[Start of section]

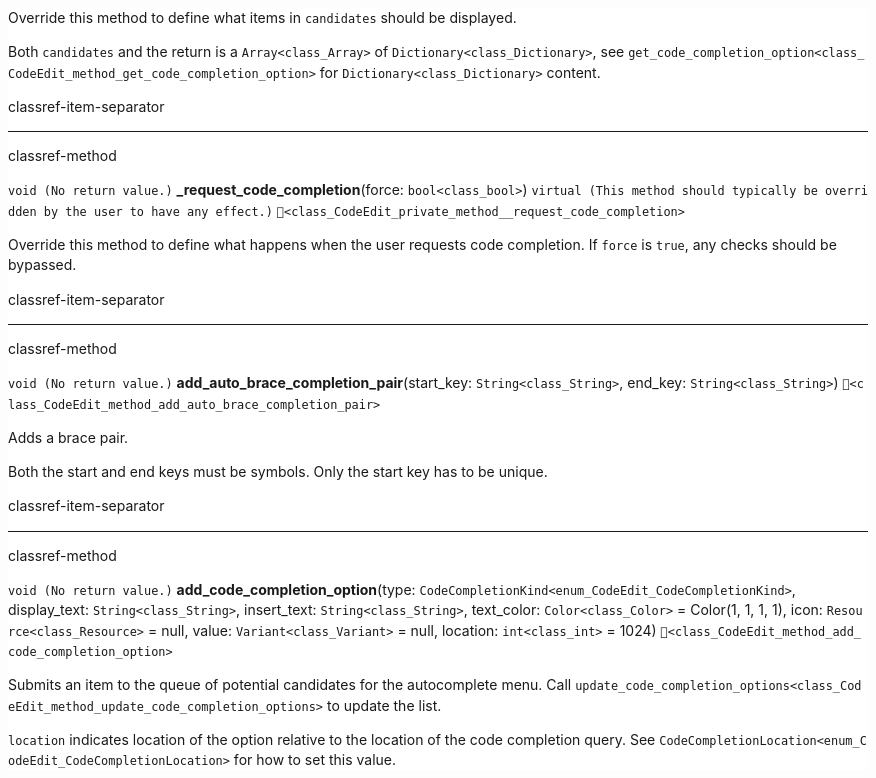 Override this method to define what items in `candidates` should be
displayed.

Both `candidates` and the return is a `Array<class_Array>` of
`Dictionary<class_Dictionary>`, see
`get_code_completion_option<class_CodeEdit_method_get_code_completion_option>`
for `Dictionary<class_Dictionary>` content.

classref-item-separator

------------------------------------------------------------------------

classref-method

`void (No return value.)` **\_request\_code\_completion**(force:
`bool<class_bool>`)
`virtual (This method should typically be overridden by the user to have any effect.)`
`🔗<class_CodeEdit_private_method__request_code_completion>`

Override this method to define what happens when the user requests code
completion. If `force` is `true`, any checks should be bypassed.

classref-item-separator

------------------------------------------------------------------------

classref-method

`void (No return value.)`
**add\_auto\_brace\_completion\_pair**(start\_key:
`String<class_String>`, end\_key: `String<class_String>`)
`🔗<class_CodeEdit_method_add_auto_brace_completion_pair>`

Adds a brace pair.

Both the start and end keys must be symbols. Only the start key has to
be unique.

classref-item-separator

------------------------------------------------------------------------

classref-method

`void (No return value.)` **add\_code\_completion\_option**(type:
`CodeCompletionKind<enum_CodeEdit_CodeCompletionKind>`, display\_text:
`String<class_String>`, insert\_text: `String<class_String>`,
text\_color: `Color<class_Color>` = Color(1, 1, 1, 1), icon:
`Resource<class_Resource>` = null, value: `Variant<class_Variant>` =
null, location: `int<class_int>` = 1024)
`🔗<class_CodeEdit_method_add_code_completion_option>`

Submits an item to the queue of potential candidates for the
autocomplete menu. Call
`update_code_completion_options<class_CodeEdit_method_update_code_completion_options>`
to update the list.

`location` indicates location of the option relative to the location of
the code completion query. See
`CodeCompletionLocation<enum_CodeEdit_CodeCompletionLocation>` for how
to set this value.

[End of section]

→ INSTRUCTIONS TO FOLLOW: Where a line in the entries holds the word "return", copy that line.

→ EXERCISE ANSWER:
Both `candidates` and the return is a `Array<class_Array>` of
`void (No return value.)` **\_request\_code\_completion**(force:
`void (No return value.)`
`void (No return value.)` **add\_code\_completion\_option**(type:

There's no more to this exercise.